Problem statement>
Going through the data below, find how many lines include the word "Fuzzy", and reply with that number alone.

(Exercise input)

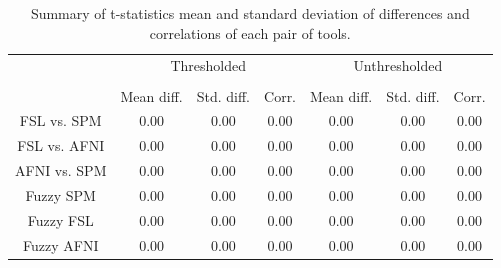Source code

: \documentclass[runningheads]{llncs}
\begin{document}
\setlength{\tabcolsep}{10pt}
\begin{table}[h]
    \centering
    \begin{tabular}{cccc|ccc}
        \toprule
        \multirow{2}{*}{} & \multicolumn{3}{c}{Thresholded} & \multicolumn{3}{c}{Unthresholded} \\
        \cmidrule{2-4} \cmidrule{5-7} \\
        {} & Mean diff. & Std. diff. & Corr. & Mean diff. & Std. diff. & Corr.  \\
        \midrule
        \rowcolor{lightgray}
        FSL vs. SPM          &  0.00       & 0.00      & 0.00       & 0.00     & 0.00       & 0.00 \\
        \rowcolor{lightgray}
        FSL vs. AFNI         &  0.00       & 0.00      & 0.00       & 0.00     & 0.00       & 0.00 \\
        \rowcolor{lightgray}
        AFNI vs. SPM         &  0.00       & 0.00      & 0.00       & 0.00     & 0.00       & 0.00 \\
        Fuzzy SPM            &  0.00       & 0.00      & 0.00       & 0.00     & 0.00       & 0.00 \\
        Fuzzy FSL            &  0.00       & 0.00      & 0.00       & 0.00     & 0.00       & 0.00 \\
        Fuzzy AFNI           &  0.00       & 0.00      & 0.00       & 0.00     & 0.00       & 0.00 \\
        \bottomrule
    \end{tabular}
    \caption{Summary of t-statistics mean and standard deviation of differences and correlations of each pair of tools.}
    \label{table:pipeline-stats}
\end{table}
\end{document}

(End Exercise input)

Response box>
3